In questo contesto, la Smart Networks and Services Joint Undertaking ha pubblicato la 5G Strategic Deployment Agenda (5G SDA) dedicata alla mobilità su strada: un documento di indirizzo operativo pensato per guidare investimenti, scelte tecnologiche e modelli di cooperazione tra tutti gli attori coinvolti nello sviluppo delle reti 5G.

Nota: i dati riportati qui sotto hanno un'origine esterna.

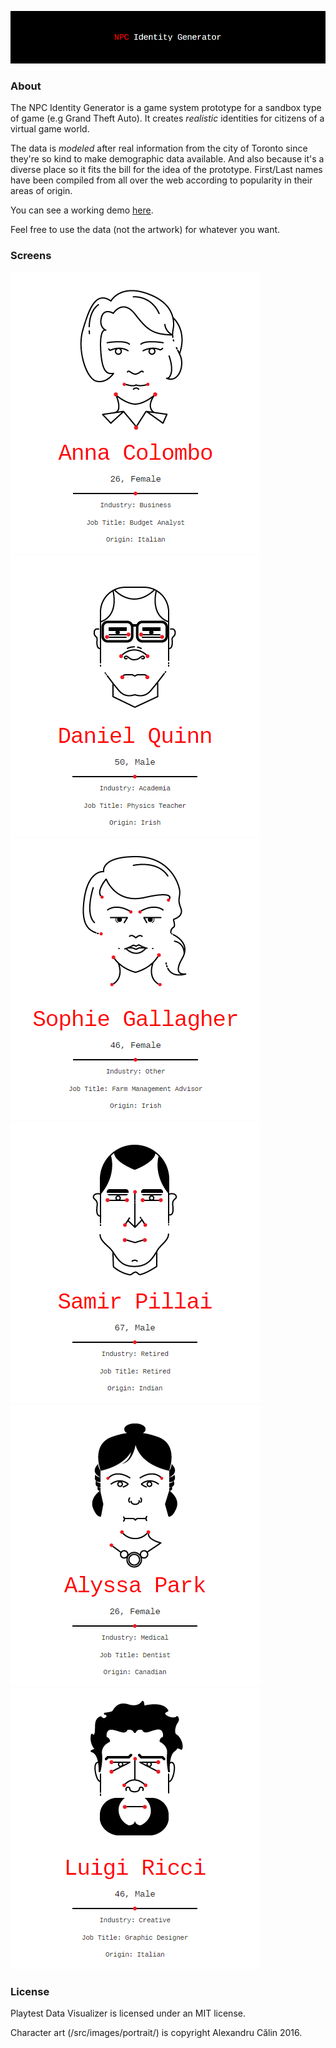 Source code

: ![header](screens/prj-npc-header.jpg)

### About

The NPC Identity Generator is a game system prototype for a sandbox type of game (e.g Grand Theft Auto). It creates _realistic_ identities for citizens of a virtual game world.

The data is _modeled_ after real information from the city of Toronto since they're so kind to make demographic data available. And also because it's a diverse place so it fits the bill for the idea of the prototype.
First/Last names have been compiled from all over the web according to popularity in their areas of origin.

You can see a working demo [here](http://www.planet34.org/box/prj/npcgen/).

Feel free to use the data (not the artwork) for whatever you want.

### Screens

![01](screens/prj-npc-screen01.png)
![02](screens/prj-npc-screen02.png)
![03](screens/prj-npc-screen03.png)
![04](screens/prj-npc-screen04.png)
![05](screens/prj-npc-screen05.png)
![06](screens/prj-npc-screen06.png)

### License
Playtest Data Visualizer is licensed under an  MIT license.

Character art (/src/images/portrait/) is copyright Alexandru Călin 2016.
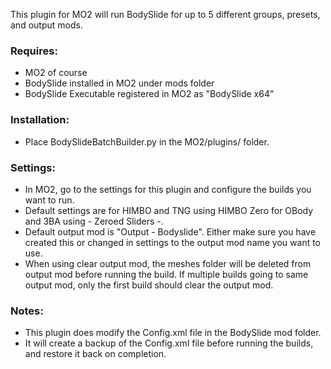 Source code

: This plugin for MO2 will run BodySlide for up to 5 different groups, presets, and output mods.

### Requires: 
  - MO2 of course
  - BodySlide installed in MO2 under mods folder
  - BodySlide Executable registered in MO2 as "BodySlide x64"

### Installation:
  - Place BodySlideBatchBuilder.py in the MO2/plugins/ folder.

### Settings:
  - In MO2, go to the settings for this plugin and configure the builds you want to run.
  - Default settings are for HIMBO and TNG using HIMBO Zero for OBody and 3BA using - Zeroed Sliders -.
  - Default output mod is "Output - Bodyslide". 
    Either make sure you have created this or changed in settings to the output mod name you want to use.
  - When using clear output mod, the meshes folder will be deleted from output mod before running the build. 
    If multiple builds going to same output mod, only the first build should clear the output mod.

### Notes:
  - This plugin does modify the Config.xml file in the BodySlide mod folder. 
  - It will create a backup of the Config.xml file before running the builds, and restore it back on completion.
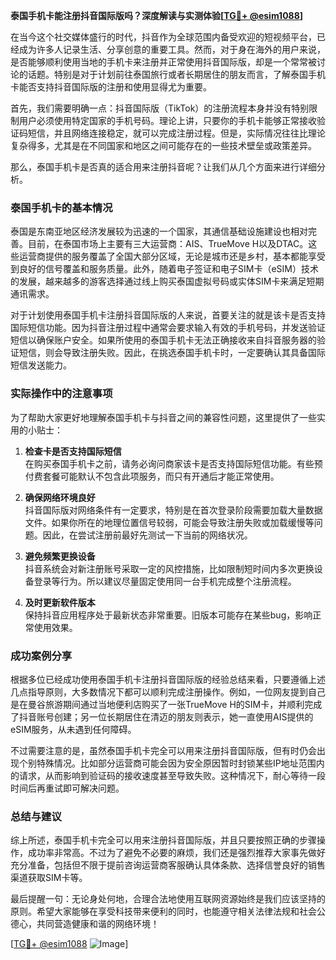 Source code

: **泰国手机卡能注册抖音国际版吗？深度解读与实测体验[[TG💪+ @esim1088](https://t.me/s/esim1088)]**

在当今这个社交媒体盛行的时代，抖音作为全球范围内备受欢迎的短视频平台，已经成为许多人记录生活、分享创意的重要工具。然而，对于身在海外的用户来说，是否能够顺利使用当地的手机卡来注册并正常使用抖音国际版，却是一个常常被讨论的话题。特别是对于计划前往泰国旅行或者长期居住的朋友而言，了解泰国手机卡能否支持抖音国际版的注册和使用显得尤为重要。

首先，我们需要明确一点：抖音国际版（TikTok）的注册流程本身并没有特别限制用户必须使用特定国家的手机号码。理论上讲，只要你的手机卡能够正常接收验证码短信，并且网络连接稳定，就可以完成注册过程。但是，实际情况往往比理论复杂得多，尤其是在不同国家和地区之间可能存在的一些技术壁垒或政策差异。

那么，泰国手机卡是否真的适合用来注册抖音呢？让我们从几个方面来进行详细分析。

### 泰国手机卡的基本情况

泰国是东南亚地区经济发展较为迅速的一个国家，其通信基础设施建设也相对完善。目前，在泰国市场上主要有三大运营商：AIS、TrueMove H以及DTAC。这些运营商提供的服务覆盖了全国大部分区域，无论是城市还是乡村，基本都能享受到良好的信号覆盖和服务质量。此外，随着电子签证和电子SIM卡（eSIM）技术的发展，越来越多的游客选择通过线上购买泰国虚拟号码或实体SIM卡来满足短期通讯需求。

对于计划使用泰国手机卡注册抖音国际版的人来说，首要关注的就是该卡是否支持国际短信功能。因为抖音注册过程中通常会要求输入有效的手机号码，并发送验证短信以确保账户安全。如果所使用的泰国手机卡无法正确接收来自抖音服务器的验证短信，则会导致注册失败。因此，在挑选泰国手机卡时，一定要确认其具备国际短信发送能力。

### 实际操作中的注意事项

为了帮助大家更好地理解泰国手机卡与抖音之间的兼容性问题，这里提供了一些实用的小贴士：

1. **检查卡是否支持国际短信**  
   在购买泰国手机卡之前，请务必询问商家该卡是否支持国际短信功能。有些预付费套餐可能默认不包含此项服务，而只有开通后才能正常使用。

2. **确保网络环境良好**  
   抖音国际版对网络条件有一定要求，特别是在首次登录阶段需要加载大量数据文件。如果你所在的地理位置信号较弱，可能会导致注册失败或加载缓慢等问题。因此，在尝试注册前最好先测试一下当前的网络状况。

3. **避免频繁更换设备**  
   抖音系统会对新注册账号采取一定的风控措施，比如限制短时间内多次更换设备登录等行为。所以建议尽量固定使用同一台手机完成整个注册流程。

4. **及时更新软件版本**  
   保持抖音应用程序处于最新状态非常重要。旧版本可能存在某些bug，影响正常使用效果。

### 成功案例分享

根据多位已经成功使用泰国手机卡注册抖音国际版的经验总结来看，只要遵循上述几点指导原则，大多数情况下都可以顺利完成注册操作。例如，一位网友提到自己是在曼谷旅游期间通过当地便利店购买了一张TrueMove H的SIM卡，并顺利完成了抖音账号创建；另一位长期居住在清迈的朋友则表示，她一直使用AIS提供的eSIM服务，从未遇到任何障碍。

不过需要注意的是，虽然泰国手机卡完全可以用来注册抖音国际版，但有时仍会出现个别特殊情况。比如部分运营商可能会因为安全原因暂时封锁某些IP地址范围内的请求，从而影响到验证码的接收速度甚至导致失败。这种情况下，耐心等待一段时间后再重试即可解决问题。

### 总结与建议

综上所述，泰国手机卡完全可以用来注册抖音国际版，并且只要按照正确的步骤操作，成功率非常高。不过为了避免不必要的麻烦，我们还是强烈推荐大家事先做好充分准备，包括但不限于提前咨询运营商客服确认具体条款、选择信誉良好的销售渠道获取SIM卡等。

最后提醒一句：无论身处何地，合理合法地使用互联网资源始终是我们应该坚持的原则。希望大家能够在享受科技带来便利的同时，也能遵守相关法律法规和社会公德心，共同营造健康和谐的网络环境！

[[TG💪+ @esim1088](https://t.me/s/esim1088) ![Image](https://i.postimg.cc/4NQfJmqS/Snipaste-2025-05-13-00-14-12.png)]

L’obiettivo principale della 5G SDA è ridurre l’attuale frammentazione dei progetti e favorire una implementazione coerente e coordinata delle reti 5G lungo i corridoi di trasporto strategici. Il nodo critico è la continuità del servizio, soprattutto nei tratti transfrontalieri, dove un veicolo connesso deve poter mantenere prestazioni e qualità senza interruzioni.
L’agenda inoltre individua sei grandi categorie di servizi che definiscono il perimetro della smart mobility. Si va dai servizi CAM stradali per la sicurezza cooperativa e la gestione del traffico, alla logistica connessa e alla tracciabilità in tempo reale delle merci. Rientrano anche i digital twin delle infrastrutture, utilizzati per simulazione e pianificazione, e i servizi per i passeggeri, che migliorano l’esperienza a bordo. Un ruolo centrale è assegnato ai veicoli software-defined, pensati come piattaforme aggiornabili e integrate con cloud ed edge computing, e ai servizi verticali collegati, come assistenza stradale evoluta, gestione delle flotte e servizi assicurativi basati su dati.